Issue/s: Some of the issues concerned –
Whether the Magistrate erred in ordering a sentence of imprisonment for the resist police charge.
Whether the sentence imposed on the appellant contravened the rule against double punishment.
How the appellant should be re-sentenced.
Decision and Reasoning: The appeal was upheld.
One sentence of three months’ imprisonment was imposed for the resist police and the first aggravated assault charge. The Magistrate made no reference to the facts of the resist police charge, which was in fact not particularly serious and only involved ‘childish and idiotic’ behaviour (see at ) and nothing more. Even though the aggravated assault charge required a sentence of imprisonment, this did not mean that the resist police charge also required a sentence of imprisonment. A similar conclusion was reached in relation to the second Magistrates’ Court file, where the appellant was sentenced to one term of one month imprisonment for the breach of bail and contravention of intervention order offence. He should not have been punished for the breach of bail offence because he believed he was not in breach of bail, which was acknowledged by the Magistrate.
The facts that formed the basis of the contravention offence in the fourth file were the same facts that formed the basis of the aggravated assault charge. The facts that formed the basis of the second contravention offence relied on the same facts as the property damage charge.
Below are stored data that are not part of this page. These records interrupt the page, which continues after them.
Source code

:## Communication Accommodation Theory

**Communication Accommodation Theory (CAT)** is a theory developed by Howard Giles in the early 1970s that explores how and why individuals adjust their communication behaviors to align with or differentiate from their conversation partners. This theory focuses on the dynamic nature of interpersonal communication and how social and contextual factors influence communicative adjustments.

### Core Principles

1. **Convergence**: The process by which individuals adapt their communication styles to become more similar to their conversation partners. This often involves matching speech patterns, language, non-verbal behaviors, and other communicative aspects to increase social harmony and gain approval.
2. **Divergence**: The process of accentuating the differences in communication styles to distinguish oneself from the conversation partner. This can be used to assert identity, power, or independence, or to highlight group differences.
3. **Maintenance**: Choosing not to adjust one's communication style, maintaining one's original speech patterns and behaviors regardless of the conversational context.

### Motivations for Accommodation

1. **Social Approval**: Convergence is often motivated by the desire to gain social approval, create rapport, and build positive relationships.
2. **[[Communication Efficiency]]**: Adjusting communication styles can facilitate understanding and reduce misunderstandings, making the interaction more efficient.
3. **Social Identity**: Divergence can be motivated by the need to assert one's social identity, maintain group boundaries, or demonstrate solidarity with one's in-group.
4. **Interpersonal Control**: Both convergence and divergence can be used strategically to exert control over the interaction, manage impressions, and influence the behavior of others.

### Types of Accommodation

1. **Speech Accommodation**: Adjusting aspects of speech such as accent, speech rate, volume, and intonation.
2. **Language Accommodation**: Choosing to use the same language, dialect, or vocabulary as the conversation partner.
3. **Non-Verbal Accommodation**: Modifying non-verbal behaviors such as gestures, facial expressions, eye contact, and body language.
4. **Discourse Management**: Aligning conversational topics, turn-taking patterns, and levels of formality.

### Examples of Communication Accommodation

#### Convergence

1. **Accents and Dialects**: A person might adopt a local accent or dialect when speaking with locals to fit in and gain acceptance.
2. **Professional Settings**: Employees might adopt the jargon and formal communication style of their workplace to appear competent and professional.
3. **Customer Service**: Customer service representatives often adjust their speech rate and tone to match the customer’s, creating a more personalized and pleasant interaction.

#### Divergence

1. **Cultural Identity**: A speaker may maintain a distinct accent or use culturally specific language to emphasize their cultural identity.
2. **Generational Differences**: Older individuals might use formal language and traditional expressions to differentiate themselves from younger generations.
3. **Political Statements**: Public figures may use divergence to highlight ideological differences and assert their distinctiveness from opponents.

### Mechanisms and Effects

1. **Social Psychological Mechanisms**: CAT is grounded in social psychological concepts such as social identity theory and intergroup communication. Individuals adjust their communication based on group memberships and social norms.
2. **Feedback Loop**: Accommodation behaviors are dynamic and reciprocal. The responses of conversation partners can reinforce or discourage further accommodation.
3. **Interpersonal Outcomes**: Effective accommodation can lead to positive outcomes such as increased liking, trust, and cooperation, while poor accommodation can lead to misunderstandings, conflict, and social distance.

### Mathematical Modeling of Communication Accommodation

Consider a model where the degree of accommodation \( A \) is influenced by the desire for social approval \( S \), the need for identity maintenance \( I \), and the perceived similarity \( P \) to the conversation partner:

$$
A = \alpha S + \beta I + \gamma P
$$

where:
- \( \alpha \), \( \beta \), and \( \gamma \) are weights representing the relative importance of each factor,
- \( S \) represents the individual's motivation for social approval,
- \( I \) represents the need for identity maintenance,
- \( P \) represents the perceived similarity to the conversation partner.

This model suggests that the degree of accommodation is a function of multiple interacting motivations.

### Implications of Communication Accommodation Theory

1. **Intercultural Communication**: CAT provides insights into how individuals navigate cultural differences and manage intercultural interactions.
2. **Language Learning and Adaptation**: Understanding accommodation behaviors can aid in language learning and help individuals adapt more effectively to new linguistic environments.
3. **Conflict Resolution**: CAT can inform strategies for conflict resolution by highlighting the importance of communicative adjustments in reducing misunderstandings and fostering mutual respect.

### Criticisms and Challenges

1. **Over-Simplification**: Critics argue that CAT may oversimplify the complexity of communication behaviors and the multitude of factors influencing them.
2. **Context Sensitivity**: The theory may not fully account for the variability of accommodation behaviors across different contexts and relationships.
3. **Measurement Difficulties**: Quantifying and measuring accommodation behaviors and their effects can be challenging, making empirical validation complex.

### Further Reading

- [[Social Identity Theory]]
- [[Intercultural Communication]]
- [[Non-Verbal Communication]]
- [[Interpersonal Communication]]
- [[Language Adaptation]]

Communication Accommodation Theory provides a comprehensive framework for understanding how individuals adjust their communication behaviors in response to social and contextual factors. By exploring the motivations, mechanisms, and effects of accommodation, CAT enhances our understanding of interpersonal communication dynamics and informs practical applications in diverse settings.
Therefore, Peek J found that there was both ‘double charging’ and ‘double punishment’. Convictions were recorded for four offences when they only should have been recorded for two and a penalty imposed for four offences when it only should have been imposed for two. It may have been possible to charge alternative offences, but once pleas of guilty were taken the other count should have been dismissed. Peek J did acknowledge the problem that where a breach is particularly serious, the maximum penalty for a contravention offence is two years, while the maximum penalty for offences such as aggravated assault is higher. In that case, his Honour stated that the best option would be to lay the more serious charge with the contravention offence laid as an alternative charge, to be withdrawn upon a guilty plea to the more serious charge. Furthermore, the fact that the offender knew that the assault was also a contravention of an intervention order would be an aggravating factor in sentencing the more serious charge.
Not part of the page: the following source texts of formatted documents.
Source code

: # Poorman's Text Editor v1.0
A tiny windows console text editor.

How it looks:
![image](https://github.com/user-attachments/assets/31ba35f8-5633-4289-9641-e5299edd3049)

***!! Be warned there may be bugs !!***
In resentencing, his Honour took into account the appellant’s youth, minimal criminal history and good rehabilitation prospects. He also took into account the victim impact statement, in which the complainant stated she wished to maintain a relationship with the appellant and stated that she is ‘not a victim’. His Honour described this as a ‘mature and balanced view of the relationship’. However, relevant also was the need to protect domestic partners, the repeated nature of the offending and the need to ensure intervention orders are obeyed. The appellant was re-sentenced to 50 weeks’ imprisonment, fully suspended.